PROBLEM DESCRIPTION: Set out exactly every line of the entries below, starting at the line that holds "ejecución de los procesos que ha cargado." and stopping after the line that holds "ver tres recuadros".

MATERIAL PROVIDED Start Marker

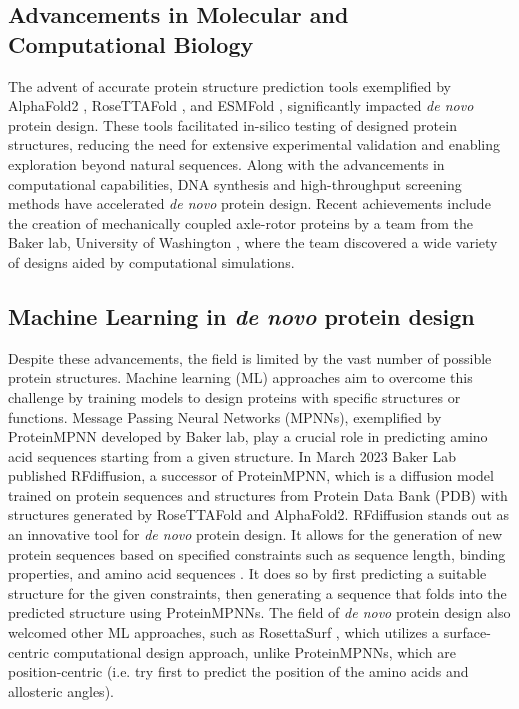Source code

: \documentclass[11pt,a4paper]{article}
\begin{document}
\subsection{Advancements in Molecular and Computational Biology}

The advent of accurate protein structure prediction tools exemplified 
by AlphaFold2 \cite{jumper2021highly}, RoseTTAFold \cite
{baek2021accurate}, and ESMFold \cite{lin2022language}, significantly 
impacted \emph{de novo} protein design. These tools facilitated in-silico 
testing of designed protein structures, reducing the need for extensive 
experimental validation and enabling exploration beyond natural 
sequences.
Along with the advancements in computational capabilities, DNA synthesis 
and high-throughput screening methods have accelerated \emph{de novo} protein 
design. Recent achievements include the creation of mechanically 
coupled  axle-rotor proteins by a team from the Baker lab, University 
of Washington \cite{courbet2022computational,bakerlab}, where the team 
discovered a wide variety of designs aided by computational simulations.

\subsection{Machine Learning in \emph{de novo} protein design}

Despite these advancements, the field is limited by the vast number of 
possible protein structures. Machine learning (ML) approaches 
aim to overcome this challenge by training models to design proteins 
with specific structures or functions. Message Passing Neural Networks 
(MPNNs), exemplified by ProteinMPNN \cite{dauparas2022robust} developed 
by Baker lab, play a  crucial role in predicting amino acid sequences 
starting from a given structure.
In March 2023 Baker Lab published RFdiffusion, a successor of 
ProteinMPNN, which is a diffusion model trained on protein sequences and 
structures from Protein Data Bank (PDB) with structures generated by 
RoseTTAFold and AlphaFold2. RFdiffusion stands out as an innovative 
tool for \emph{de novo} protein design. It allows for the generation of new 
protein sequences based on specified constraints such as sequence 
length, binding properties, and amino acid sequences \cite{
watson2023novo}. It does so by first predicting a suitable structure 
for the given constraints, then generating a sequence that folds into 
the predicted structure using ProteinMPNNs.
The field of \emph{de novo} protein design also welcomed other ML approaches, 
such as RosettaSurf \cite{scheck2022rosettasurf}, which utilizes a surface-centric computational design approach,
unlike ProteinMPNNs, which are position-centric (i.e. try first to predict the position of the amino acids and allosteric angles).
\end{document}
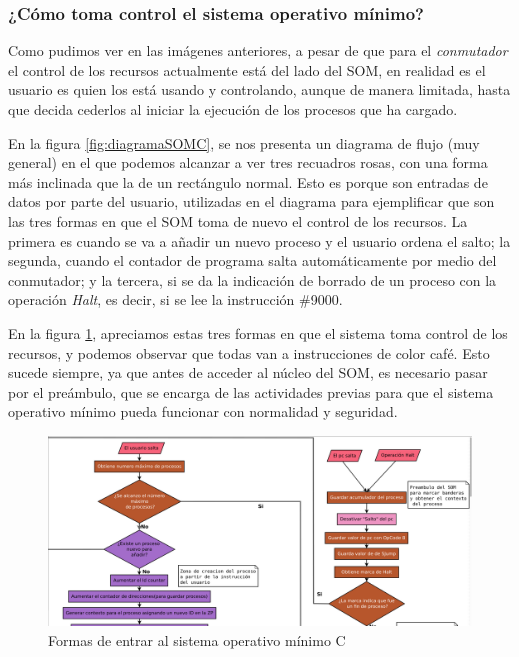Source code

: \documentclass[letterpaper,12pt,oneside]{book}
\begin{document}
		
		\subsubsection{¿Cómo toma control el sistema operativo mínimo?}
		
		Como pudimos ver en las imágenes anteriores, a pesar de que para el \textit{conmutador} el control de los recursos actualmente está del lado
		del SOM, en realidad es el usuario es quien los está usando y controlando, aunque de manera limitada, hasta que decida cederlos al iniciar la 
		ejecución de los procesos que ha cargado. 
  
        En la figura \ref{fig:diagramaSOMC}, se nos presenta un diagrama de flujo (muy general) en el que podemos alcanzar a ver tres recuadros
		rosas, con una forma más inclinada que la de un rectángulo normal. Esto es porque son entradas de datos por parte del usuario, utilizadas en el 
		diagrama para ejemplificar que son las tres formas en que el SOM toma de nuevo el control de los recursos. La primera es cuando
		se va a añadir un nuevo proceso y el usuario ordena el salto; la segunda, cuando el contador de programa salta automáticamente por medio del 
		conmutador; y la tercera,
		si se da la indicación de borrado de un proceso con la operación \textit{Halt}, es decir, si se lee la instrucción \#9000.
		
		
		En la figura \ref{fig:eccSOMCdiagent}, apreciamos estas tres formas en que el sistema toma control de los recursos, y podemos observar que todas 
		van a instrucciones
		de color café. Esto sucede siempre, ya que antes de acceder al núcleo del SOM, es necesario pasar por el preámbulo, que se encarga de 
		las actividades 
		previas	para que el sistema operativo mínimo pueda funcionar con normalidad y seguridad.
		
		
		\begin{figure}[h]		
			\centering
			\includegraphics[scale=0.25]{media/CARDIACC/ecardiaccDiagrama_entradas.png}
			\caption{Formas de entrar al sistema operativo mínimo C}
			\label{fig:eccSOMCdiagent}
		\end{figure}
		
\end{document}
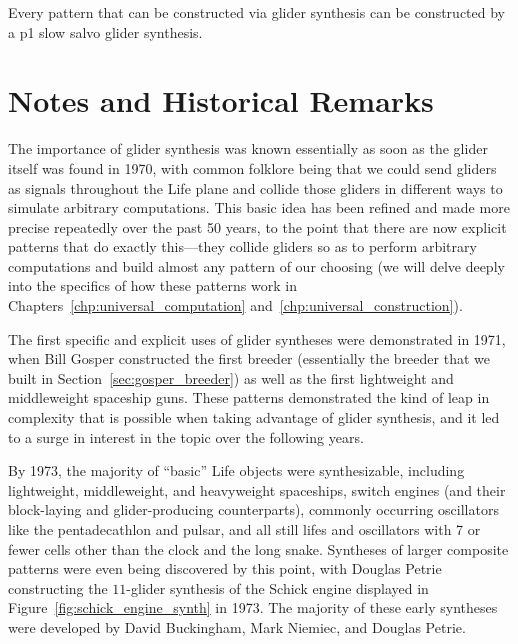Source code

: \begin{theorem}\label{thm:p1_slow_salvo}
	Every pattern that can be constructed via glider synthesis can be constructed by a p1 slow salvo glider synthesis.
\end{theorem}


\section{Notes and Historical Remarks}\label{sec:synthesis_notes}

The importance of glider synthesis was known essentially as soon as the glider itself was found in 1970, with common folklore being that we could send gliders as signals throughout the Life plane and collide those gliders in different ways to simulate arbitrary computations. This basic idea has been refined and made more precise repeatedly over the past 50 years, to the point that there are now explicit patterns that do exactly this---they collide gliders so as to perform arbitrary computations and build almost any pattern of our choosing (we will delve deeply into the specifics of how these patterns work in Chapters~\ref{chp:universal_computation} and~\ref{chp:universal_construction}).

The first specific and explicit uses of glider syntheses were demonstrated in 1971, when Bill Gosper constructed the first breeder (essentially the breeder that we built in Section~\ref{sec:gosper_breeder}) as well as the first lightweight and middleweight spaceship guns. These patterns demonstrated the kind of leap in complexity that is possible when taking advantage of glider synthesis, and it led to a surge in interest in the topic over the following years.

By 1973, the majority of ``basic'' Life objects were synthesizable, including lightweight, middleweight, and heavyweight spaceships, switch engines (and their block-laying and glider-producing counterparts), commonly occurring oscillators like the pentadecathlon and pulsar, and all still lifes and oscillators with 7 or fewer cells other than the clock and the long snake. Syntheses of larger composite patterns were even being discovered by this point, with Douglas Petrie constructing the $11$-glider synthesis of the Schick engine displayed in Figure~\ref{fig:schick_engine_synth} in 1973. The majority of these early syntheses were developed by David Buckingham, Mark Niemiec, and Douglas Petrie.

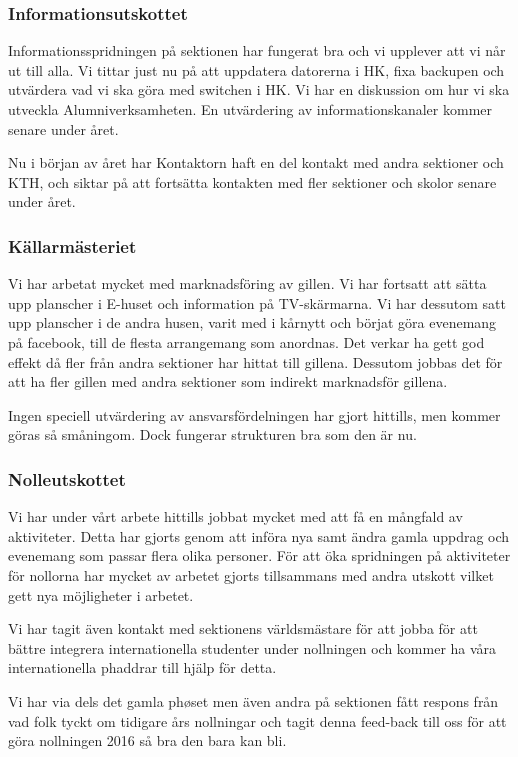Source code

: \documentclass[../_main/handlingar.tex]{subfiles}
\begin{document}

\subsubsection*{Informationsutskottet}
Informationsspridningen på sektionen har fungerat bra och vi upplever att vi når ut till alla. Vi tittar just nu på att uppdatera datorerna i HK, fixa backupen och utvärdera vad vi ska göra med switchen i HK. Vi har en diskussion om hur vi ska utveckla Alumniverksamheten. En utvärdering av informationskanaler kommer senare under året.

Nu i början av året har Kontaktorn haft en del kontakt med andra sektioner och KTH, och siktar på att fortsätta kontakten med fler sektioner och skolor senare under året.

\subsubsection*{Källarmästeriet}
Vi har arbetat mycket med marknadsföring av gillen. Vi har fortsatt att sätta upp planscher i E-huset och information på TV-skärmarna. Vi har dessutom satt upp planscher i de andra husen, varit med i kårnytt och börjat göra evenemang på facebook, till de flesta arrangemang som anordnas. Det verkar ha gett god effekt då fler från andra sektioner har hittat till gillena. Dessutom jobbas det för att ha fler gillen med andra sektioner som indirekt marknadsför gillena.

Ingen speciell utvärdering av ansvarsfördelningen har gjort hittills, men kommer göras så småningom. Dock fungerar strukturen bra som den är nu.

\subsubsection*{Nolleutskottet}
Vi har under vårt arbete hittills jobbat mycket med att få en mångfald av aktiviteter. Detta har gjorts genom att införa nya samt ändra gamla uppdrag och evenemang som passar flera olika personer. För att öka spridningen på aktiviteter för nollorna har mycket av arbetet gjorts tillsammans med andra utskott vilket gett nya möjligheter i arbetet.

Vi har tagit även kontakt med sektionens världsmästare för att jobba för att bättre integrera internationella studenter under nollningen och kommer ha våra internationella phaddrar till hjälp för detta.

Vi har via dels det gamla phøset men även andra på sektionen fått respons från vad folk tyckt om tidigare års nollningar och tagit denna feed-back till oss för att göra nollningen 2016 så bra den bara kan bli.
\end{document}
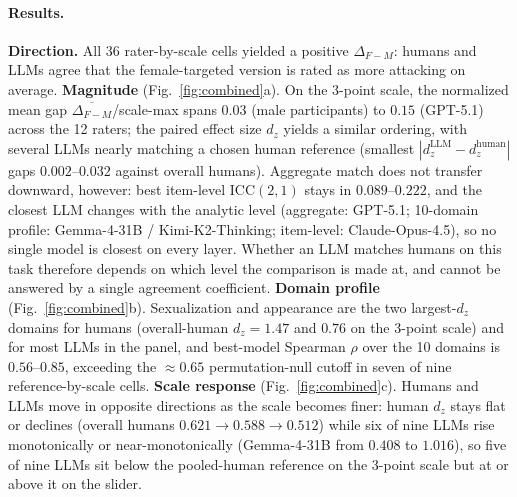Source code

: \documentclass[runningheads]{llncs}
\begin{document}
\paragraph{Results.}
\textbf{Direction.} All 36 rater-by-scale cells yielded a positive $\Delta_{F-M}$: humans and LLMs agree that the female-targeted version is rated as more attacking on average. \textbf{Magnitude} (Fig.~\ref{fig:combined}a). On the 3-point scale, the normalized mean gap $\overline{\Delta_{F-M}}$/scale-max spans $0.03$ (male participants) to $0.15$ (GPT-5.1) across the 12 raters; the paired effect size $d_z$ yields a similar ordering, with several LLMs nearly matching a chosen human reference (smallest $|d_z^{\text{LLM}}-d_z^{\text{human}}|$ gaps $0.002$--$0.032$ against overall humans). Aggregate match does not transfer downward, however: best item-level $\mathrm{ICC}(2,1)$ stays in $0.089$--$0.222$, and the closest LLM changes with the analytic level (aggregate: GPT-5.1; 10-domain profile: Gemma-4-31B / Kimi-K2-Thinking; item-level: Claude-Opus-4.5), so no single model is closest on every layer. Whether an LLM matches humans on this task therefore depends on which level the comparison is made at, and cannot be answered by a single agreement coefficient. \textbf{Domain profile} (Fig.~\ref{fig:combined}b). Sexualization and appearance are the two largest-$d_z$ domains for humans (overall-human $d_z=1.47$ and $0.76$ on the 3-point scale) and for most LLMs in the panel, and best-model Spearman $\rho$ over the 10 domains is $0.56$--$0.85$, exceeding the $\approx 0.65$ permutation-null cutoff in seven of nine reference-by-scale cells. \textbf{Scale response} (Fig.~\ref{fig:combined}c). Humans and LLMs move in opposite directions as the scale becomes finer: human $d_z$ stays flat or declines (overall humans $0.621 \rightarrow 0.588 \rightarrow 0.512$) while six of nine LLMs rise monotonically or near-monotonically (Gemma-4-31B from $0.408$ to $1.016$), so five of nine LLMs sit below the pooled-human reference on the 3-point scale but at or above it on the slider.
\end{document}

MATERIAL PROVIDED End Marker

EXERCISE RESULT:
		ejecución de los procesos que ha cargado. 
  
        En la figura \ref{fig:diagramaSOMC}, se nos presenta un diagrama de flujo (muy general) en el que podemos alcanzar a ver tres recuadros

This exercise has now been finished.